Like Edmond Dantès in The Count of Monte Cristo, Foyle is thrown into prison, in this case the supposedly jaunte-proof Gouffre Martel located in caverns. He establishes a clandestine connection to another prisoner, Jisbella McQueen, and through her he is educated to the point where he can conceive a plan to escape and exact his revenge. Escaping with her and locating the wreck of the Nomad, he uses its treasure, as Dantès did, to reinvent himself as Geoffrey Fourmyle.

Bester once wrote that he used playful narration at one point to grab the reader's attention.

===Publication and reception===
First published in book form in the UK in June 1956 as Tiger! Tiger!, The Stars My Destination was subsequently serialized in Galaxy, where The Demolished Man had also appeared. It ran in four parts (October 1956 through January 1957), then was published in the US later in 1957.

The novel has often featured in lists of the best science fiction novels of all time.

===Influence on cyberpunk===
The novel has been described as proto-cyberpunk, predating the literary movement by over two decades. Specifically, the novel features megacorporations as powerful as governments, a dark overall vision of the future, and the cybernetic enhancement of the body.

=== Influence on widescreen baroque ===
The Stars My Destination was one of the stories mentioned by name by Brian Aldiss in The Billion Year Spree as one of the seminal works in the genre he titled, widescreen baroque.'

==Allusions==
The name of Charles Fort Jaunte, who discovers teleportation, derives from Charles Fort, a writer principally of nonfiction, who coined the term "teleportation".

The title "The Stars My Destination" appears in a quatrain quoted by Foyle twice during the book. The first time, while he is trapped in outer space, he states:
Gully Foyle is my name
And Terra is my nation.
Deep space is my dwelling place,
And death's my destination.

Toward the end of the novel, after he has returned to human life and become something of a hero, he states:
Gully Foyle is my name
And Terra is my nation.
Deep space is my dwelling place,
The stars my destination.

Both quatrains are based on a poetic form that was popular in England and the United States during the 18th-to-mid-20th centuries, in which a person stated their name, country, city or town, and a religious homily (often, "Heaven's my destination") within the rhyming four-line structure (see book rhyme).
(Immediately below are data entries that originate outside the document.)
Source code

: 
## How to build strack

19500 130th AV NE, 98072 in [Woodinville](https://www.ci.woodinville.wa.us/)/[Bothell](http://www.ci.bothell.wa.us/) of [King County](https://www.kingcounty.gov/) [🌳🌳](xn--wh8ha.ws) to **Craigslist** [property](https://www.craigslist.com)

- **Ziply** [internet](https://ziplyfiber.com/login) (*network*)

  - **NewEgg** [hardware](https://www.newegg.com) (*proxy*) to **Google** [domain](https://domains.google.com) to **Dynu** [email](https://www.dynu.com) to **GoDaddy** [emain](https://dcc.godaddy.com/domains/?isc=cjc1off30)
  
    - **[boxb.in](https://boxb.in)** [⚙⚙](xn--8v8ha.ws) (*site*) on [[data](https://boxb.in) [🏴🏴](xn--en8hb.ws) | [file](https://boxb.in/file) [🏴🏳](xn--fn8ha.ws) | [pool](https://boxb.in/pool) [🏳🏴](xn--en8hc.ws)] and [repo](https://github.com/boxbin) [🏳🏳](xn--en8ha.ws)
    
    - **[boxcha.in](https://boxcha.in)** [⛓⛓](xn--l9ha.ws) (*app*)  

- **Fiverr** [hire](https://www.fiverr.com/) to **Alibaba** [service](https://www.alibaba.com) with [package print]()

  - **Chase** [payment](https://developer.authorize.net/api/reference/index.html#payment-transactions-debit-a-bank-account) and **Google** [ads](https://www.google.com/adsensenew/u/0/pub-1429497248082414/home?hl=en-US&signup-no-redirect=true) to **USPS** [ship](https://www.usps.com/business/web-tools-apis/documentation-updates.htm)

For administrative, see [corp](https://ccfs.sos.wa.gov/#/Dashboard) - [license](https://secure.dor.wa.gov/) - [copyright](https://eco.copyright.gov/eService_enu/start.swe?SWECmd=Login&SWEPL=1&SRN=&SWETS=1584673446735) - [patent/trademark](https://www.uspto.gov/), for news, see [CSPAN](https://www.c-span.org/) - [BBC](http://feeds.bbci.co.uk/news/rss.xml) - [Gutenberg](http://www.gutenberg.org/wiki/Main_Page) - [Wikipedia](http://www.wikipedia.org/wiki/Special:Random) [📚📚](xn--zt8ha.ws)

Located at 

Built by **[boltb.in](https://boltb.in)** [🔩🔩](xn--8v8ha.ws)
This literary device had been previously used by James Joyce in A Portrait of the Artist as a Young Man and M.R. James in A Warning to the Curious.

Bester may have come across his title expression in the writings of John Whiteside Parsons, one of the fathers of modern rocketry, who was also a science fiction fan and occultist. In 1943, Parsons wrote: "Rocketry may not be my True Will, but it's one hell of a powerful drive. With Thelema as my goal and the stars my destination and my home, I have set my eyes on high".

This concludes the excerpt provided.